Some months back, I was asked to appear on Bloomberg West to talk about Uber’s PR shortsightedness in the wake of a widely-reported, highly critical incident in Sydney, Australia that Mashable’s Seth Fiegerman summed up as follows:
“Uber briefly introduced surge pricing up to four times the normal rate in Sydney on Monday during an armed hostage crisis that upended the city’s central business district. One Uber customer in Sydney described it to Mashable as “almost price gouging at its worst.”
An hour into its “price-gouging” down under, Uber saw the error in its ways and reversed course. Still, the damage was done. In the Bloomberg segment, I purposely chose not to completely castigate this remarkable company, mostly because I was not privy to the facts at the time the decisions were being made.
(PR pundits have an unfortunate tendency to second guess crisis managers without knowing the factors that informed the beleaguered company’s actions.)
Still, I missed an opportunity to share with Bloomberg TV’s Cory Johnson one observation that I believe continues to hamper Uber’s expansionist aspirations to this day – a day when hundreds of taxi drivers in Paris took to the streets overturning cars and setting fires to protest Uber in that city.

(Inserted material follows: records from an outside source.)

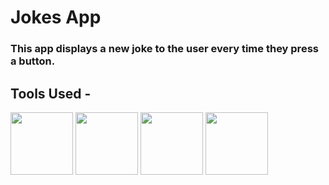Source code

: # Jokes App

### This app displays a new joke to the user every time they press a button.

## Tools Used -

<p align="justify">
<img height="100" width="100" src="https://www.w3.org/html/logo/downloads/HTML5_Logo_256.png">
<img height="100" width="100" src="https://logodix.com/logo/470309.png">
<img height="100" width="100" src="https://upload.wikimedia.org/wikipedia/commons/6/6a/JavaScript-logo.png">
<img height="100" width="100" src="https://code.visualstudio.com/assets/apple-touch-icon.png">
</p>
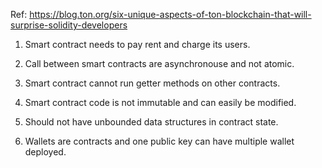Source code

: Ref: https://blog.ton.org/six-unique-aspects-of-ton-blockchain-that-will-surprise-solidity-developers

1. Smart contract needs to pay rent and charge its users.
	
2. Call between smart contracts are asynchronouse and not atomic.

3. Smart contract cannot run getter methods on other contracts.
4. Smart contract code is not immutable and can easily be modified.
5. Should not have unbounded data structures in contract state.
6. Wallets are contracts and one public key can have multiple wallet deployed.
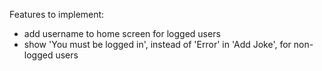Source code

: Features to implement:

-   add username to home screen for logged users
-   show 'You must be logged in', instead of 'Error' in 'Add Joke', for non-logged users
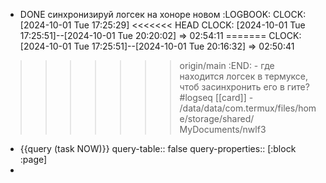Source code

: - DONE синхронизируй логсек на хоноре новом
  :LOGBOOK:
  CLOCK: [2024-10-01 Tue 17:25:29]
<<<<<<< HEAD
  CLOCK: [2024-10-01 Tue 17:25:51]--[2024-10-01 Tue 20:20:02] =>  02:54:11
=======
  CLOCK: [2024-10-01 Tue 17:25:51]--[2024-10-01 Tue 20:16:32] =>  02:50:41
>>>>>>> origin/main
  :END:
	- где находится логсек в термуксе, чтоб засинхронить его в гите? #logseq [[card]]
		- /data/data/com.termux/files/home/storage/shared/ MyDocuments/nwlf3
- {{query (task NOW)}}
  query-table:: false
  query-properties:: [:block :page]
-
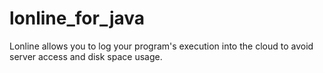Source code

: # lonline_for_java
Lonline allows you to log your program's execution into the cloud to avoid server access and disk space usage.
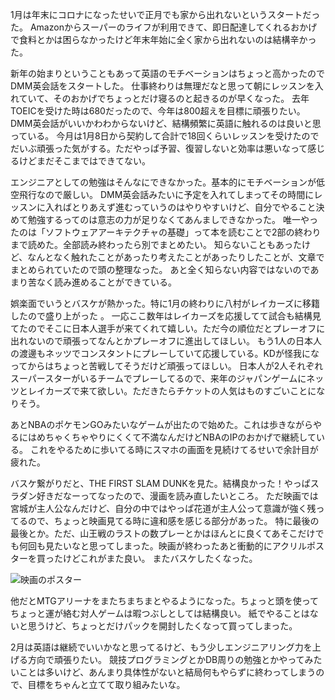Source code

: <script context="module">
    import slum_dunk from '$lib/assets/posts/2023-02-04-january-review/slam_dunk.jpeg';
    export let metadata = {
        title: "1月の振り返り",
        date: "2023-02-04 14:00:00",
        description: "1月は年末にコロナになったせいで正月でも家から出れないというスタートだった。"
    };
</script>

1月は年末にコロナになったせいで正月でも家から出れないというスタートだった。
Amazonからスーパーのライフが利用できて、即日配達してくれるおかげで食料とかは困らなかったけど年末年始に全く家から出れないのは結構辛かった。

新年の始まりということもあって英語のモチベーションはちょっと高かったのでDMM英会話をスタートした。
仕事終わりは無理だなと思って朝にレッスンを入れていて、そのおかげでちょっとだけ寝るのと起きるのが早くなった。
去年TOEICを受けた時は680だったので、今年は800超えを目標に頑張りたい。DMM英会話がいいかわわからないけど、結構頻繁に英語に触れるのは良いと思っている。
今月は1月8日から契約して合計で18回くらいレッスンを受けたのでだいぶ頑張った気がする。ただやっぱ予習、復習しないと効率は悪いなって感じるけどまだそこまではできてない。

エンジニアとしての勉強はそんなにできなかった。基本的にモチベーションが低空飛行なので厳しい。
DMM英会話みたいに予定を入れてしまってその時間にレッスンに入ればとりあえず進むっていうのはやりやすいけど、自分でやること決めて勉強するってのは意志の力が足りなくてあんましできなかった。
唯一やったのは「ソフトウェアアーキテクチャの基礎」って本を読むことで2部の終わりまで読めた。全部読み終わったら別でまとめたい。
知らないこともあったけど、なんとなく触れたことがあったり考えたことがあったりしたことが、文章でまとめられていたので頭の整理なった。
あと全く知らない内容ではないのであまり苦なく読み進めることができている。

娯楽面でいうとバスケが熱かった。特に1月の終わりに八村がレイカーズに移籍したので盛り上がった 。
一応ここ数年はレイカーズを応援してて試合も結構見てたのでそこに日本人選手が来てくれて嬉しい。ただ今の順位だとプレーオフに出れないので頑張ってなんとかプレーオフに進出してほしい。
もう1人の日本人の渡邊もネッツでコンスタントにプレーしていて応援している。KDが怪我になってからはちょっと苦戦してそうだけど頑張ってほしい。
日本人が2人それぞれスーパースターがいるチームでプレーしてるので、来年のジャパンゲームにネッツとレイカーズで来て欲しい。ただきたらチケットの人気はものすごいことになりそう。

あとNBAのポケモンGOみたいなゲームが出たので始めた。これは歩きながらやるにはめちゃくちゃやりにくくて不満なんだけどNBAのIPのおかげで継続している。
これをやるために歩いてる時にスマホの画面を見続けてるせいで余計目が疲れた。

バスケ繋がりだと、THE FIRST SLAM DUNKを見た。結構良かった！やっぱスラダン好きだなーってなったので、漫画を読み直したいところ。
ただ映画では宮城が主人公なんだけど、自分の中ではやっぱ花道が主人公って意識が強く残ってるので、ちょっと映画見てる時に違和感を感じる部分があった。
特に最後の最後とか。ただ、山王戦のラストの数プレーとかはほんとに良くてあそこだけでも何回も見たいなと思ってしまった。映画が終わったあと衝動的にアクリルポスターを買ったけどこれがまた良い。
またバスケしたくなった。
<div class="w-full">
<img alt="映画のポスター" src={slum_dunk} />
</div>

他だとMTGアリーナをまたちまちまとやるようになった。ちょっと頭を使ってちょっと運が絡む対人ゲームは暇つぶしとしては結構良い。
紙でやることはないと思うけど、ちょっとだけパックを開封したくなって買ってしまった。

2月は英語は継続でいいかなと思ってるけど、もう少しエンジニアリング力を上げる方向で頑張りたい。
競技プログラミングとかDB周りの勉強とかやってみたいことは多いけど、あんまり具体性がないと結局何もやらずに終わってしまうので、目標をちゃんと立てて取り組みたいな。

From Mashable’s Megan Specia’s piece “Chaos in Paris streets: Taxi drivers flip cars in violent Uber protest”:
“A protest by French taxi drivers turned violent in Paris on Thursday as hundreds of drivers blocked access to major roadways and airports. The demonstration was against the spread of Uber in the city and was part of a planned, nationwide protest against the popular app, specifically against the lowest cost “UberPOP” service.”
Getting back to Bloomberg TV, I neglected to talk about the long-term value a corporate mission can have as a reputation driver (and protector). Here’s how a few other innovative companies chose to publicly position themselves early on:
- Google: “Don’t be evil,” notwithstanding, Google’s stated mission is “to organize the world’s information and make it universally accessible and useful.”

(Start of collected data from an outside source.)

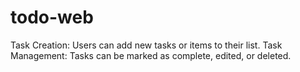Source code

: # todo-web
Task Creation: Users can add new tasks or items to their list. Task Management: Tasks can be marked as complete, edited, or deleted.
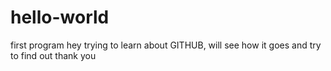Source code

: # hello-world
first program
hey trying to learn about GITHUB, will see how it goes
and try to find out
thank you
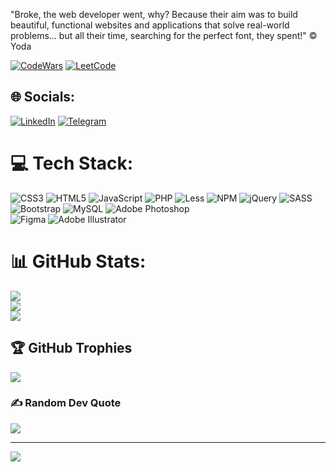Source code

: "Broke, the web developer went, why?
Because their aim was to build beautiful, functional websites and applications that solve real-world problems... but all their time, searching for the perfect font, they spent!" © Yoda

[![CodeWars](https://www.codewars.com/users/MatthewMonroe/badges/large)](https://www.codewars.com/users/MatthewMonroe/badges/large)
[![LeetCode](https://img.shields.io/badge/LeetCode-000000?style=for-the-badge&logo=LeetCode&logoColor=#d16c06)](https://leetcode.com/user0094g/)
## 🌐 Socials:
[![LinkedIn](https://img.shields.io/badge/linkedin-%230077B5.svg?style=for-the-badge&logo=linkedin&logoColor=white)](https://www.linkedin.com/in/dmytro-lutsenko-ba86a322a/)
[![Telegram](https://img.shields.io/badge/Telegram-2CA5E0?style=for-the-badge&logo=telegram&logoColor=white)](https://t.me/matthewmonroe)


# 💻 Tech Stack:
![CSS3](https://img.shields.io/badge/css3-%231572B6.svg?style=flat-square&logo=CSS3&logoColor=white) 
![HTML5](https://img.shields.io/badge/html5-%23E34F26.svg?style=flat-square&logo=HTML5&logoColor=white) 
![JavaScript](https://img.shields.io/badge/javascript-%23323330.svg?style=flat-square&logo=JavaScript&logoColor=%23F7DF1E) 
![PHP](https://img.shields.io/badge/php-%23777BB4.svg?style=flat-square&logo=PHP&logoColor=white) 
![Less](https://img.shields.io/badge/less-2B4C80?style=flat-square&logo=LessCSS&logoColor=white) 
![NPM](https://img.shields.io/badge/NPM-%23000000.svg?style=flat-square&logo=npm&logoColor=white) 
![jQuery](https://img.shields.io/badge/jquery-%230769AD.svg?style=flat-square&logo=jquery&logoColor=white) 
![SASS](https://img.shields.io/badge/SASS-hotpink.svg?style=flat-square&logo=SASS&logoColor=white) 
![Bootstrap](https://img.shields.io/badge/bootstrap-%23563D7C.svg?style=flat-square&logo=Bootstrap&logoColor=white) 
![MySQL](https://img.shields.io/badge/mysql-%2300f.svg?style=flat-square&logo=MySQL&logoColor=white) 
![Adobe Photoshop](https://img.shields.io/badge/adobephotoshop-%2331A8FF.svg?style=flat-square&logo=Adobe%Photoshop&logoColor=white) 	
![Figma](https://img.shields.io/badge/figma-%23F24E1E.svg?style=flat-square&logo=Figma&logoColor=white) 
![Adobe Illustrator](https://img.shields.io/badge/adobeillustrator-%23FF9A00.svg?style=flat-square&logo=Adobe%Illustrator&logoColor=white)

# 📊 GitHub Stats:
![](https://github-readme-stats.vercel.app/api?username=Domitoro&theme=dracula&hide_border=false&include_all_commits=false&count_private=false)<br/>
![](https://github-readme-streak-stats.herokuapp.com/?user=Domitoro&theme=dracula&hide_border=false)<br/>
![](https://github-readme-stats.vercel.app/api/top-langs/?username=Domitoro&theme=dracula&hide_border=false&include_all_commits=false&count_private=false&layout=compact)

## 🏆 GitHub Trophies
![](https://github-profile-trophy.vercel.app/?username=Domitoro&theme=dracula&no-frame=false&no-bg=true&margin-w=4)

### ✍️ Random Dev Quote
![](https://quotes-github-readme.vercel.app/api?type=horizontal&theme=tokyonight)

---
[![](https://visitcount.itsvg.in/api?id=Domitoro&icon=9&color=6)](https://visitcount.itsvg.in)

<!-- Proudly created with GPRM ( https://gprm.itsvg.in ) -->
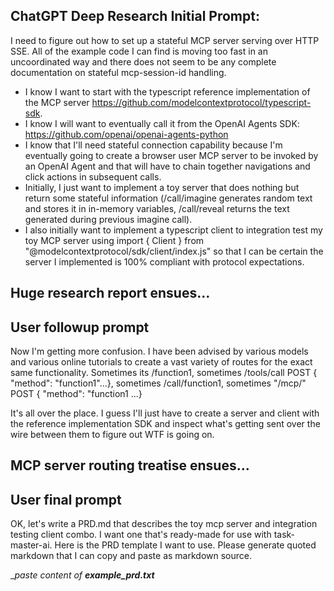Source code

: ## ChatGPT Deep Research Initial Prompt:
I need to figure out how to set up a stateful MCP server serving over HTTP SSE.
All of the example code I can find is moving too fast in an uncoordinated way and there does not seem to be any complete documentation on stateful mcp-session-id handling.
- I know I want to start with the typescript reference implementation of the MCP server https://github.com/modelcontextprotocol/typescript-sdk.
- I know I will want to eventually call it from the OpenAI Agents SDK: https://github.com/openai/openai-agents-python
- I know that I'll need stateful connection capability because I'm eventually going to create a browser user MCP server to be invoked by an OpenAI Agent and that will have to chain together navigations and click actions in subsequent calls.
- Initially, I just want to implement a toy server that does nothing but return some stateful information (/call/imagine generates random text and stores it in in-memory variables, /call/reveal returns the text generated during previous imagine call).
- I also initially want to implement a typescript client to integration test my toy MCP server using import { Client } from "@modelcontextprotocol/sdk/client/index.js" so that I can be certain the server I implemented is 100% compliant with protocol expectations.

## Huge research report ensues...

## User followup prompt
Now I'm getting more confusion.  I have been advised by various models and various online tutorials to create a vast variety of routes for the exact same functionality.  Sometimes its /function1, sometimes /tools/call POST { "method": "function1"...}, sometimes /call/function1, sometimes "/mcp/" POST { "method": "function1 ...}

It's all over the place.  I guess I'll just have to create a server and client with the reference implementation SDK and inspect what's getting sent over the wire between them to figure out WTF is going on.

## MCP server routing treatise ensues...

## User final prompt
OK, let's write a PRD.md that describes the toy mcp server and integration testing client combo.
I want one that's ready-made for use with task-master-ai.  Here is the PRD template I want to use.
Please generate quoted markdown that I can copy and paste as markdown source.

__paste content of **example_prd.txt**_
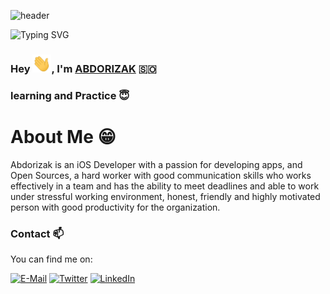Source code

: ![header](https://capsule-render.vercel.app/api?type=waving&color=gradient&height=200&section=header&text=Hey%20I%27m%20X%20MAN%F0%9F%8C%A9&animation=twinkling&fontSize=40)

![Typing SVG](https://readme-typing-svg.herokuapp.com?color=%2320A121&lines=ABDORIZAK+AKA+XMAN)
### Hey <img src="https://github.com/abdorizak/ABDORIZAK/blob/main/Assets/Hi.gif" width="30">, I'm [ABDORIZAK](https://www.abdorizak.com/) 🇸🇴

### learning and Practice 😇

# About Me 😁
<p>Abdorizak is an iOS Developer with a passion for developing apps, and Open Sources, a hard worker with good communication skills who works effectively in a team and has the ability to meet deadlines and able to work under stressful working environment, honest, friendly and highly motivated person with good productivity for the organization.</p>

### Contact 📫
You can find me on:
<p><a href="mailto:cabdirizaaqyare12@gmail.com" target="_blank"><img alt="E-Mail" src="https://img.shields.io/badge/Gmail-%2312100E.svg?&style=for-the-badge&logo=Gmail&logoColor=white" /></a> 
<a href="https://twitter.com/abdorizak" target="_blank"><img alt="Twitter" src="https://img.shields.io/badge/twitter-%231DA1F2.svg?&style=for-the-badge&logo=twitter&logoColor=white" /></a> 
<a href="https://linkedin.com/in/abdorizak" target="_blank"><img alt="LinkedIn" src="https://img.shields.io/badge/linkedin-%230077B5.svg?&style=for-the-badge&logo=linkedin&logoColor=white" /></a>
</p>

- Facebook: “Connect the World.” For almost ten years, Facebook has been “on a mission to make the world more open and connected.” Today it connects more than 1.15 billion people each month, and now is thinking about connecting the next 5 billion, resulting in the next iteration of its mission: to connect the vast majority of people in the world who don’t have access to the internet.
- Twitter: “Information instantly” – Its mission: “To give everyone the power to create and share ideas and information instantly, without barriers.”
If one were to think about Uber’s corporate mission, it most likely would read as follows:
- Uber: Sharp elbows, surge pricing, $40 billion valuation
I’m not saying that a more noble corporate mission alone could have prevented the protests in Paris or the reluctance by many municipalities to embrace the embodiment of the new sharing economy. But maybe I am.
This just-published and insightful Bloomberg Business piece titled “The is How Uber Takes Over a City” notes:
“Uber’s made a name for itself by barging into cities and forcing politicians to respond…The company has since expanded to take on lower-cost taxi service in more than 300 cities across six continents, ballooning to a $40 billion valuation.”
For the VCs who backed Uber and stand to prosper big time when the company goes public, a prospect floated in Fortune yesterday, the growth and valuation metrics are what seems to matter most. For the other non-investor, but still vital publics, I’m not so sure. Uber must stop reacting and start pro-actively taking control of its reputation if it hopes to eliminate the potholes on its road to future success.
They may have first-mover status, but there are competitors, e.g., Lyft, Via, Gett…who consumers will happily embrace over sharp elbows. Maybe the title on the Bloomberg West segment did have it right “Uber Needs to be More Sensitive.”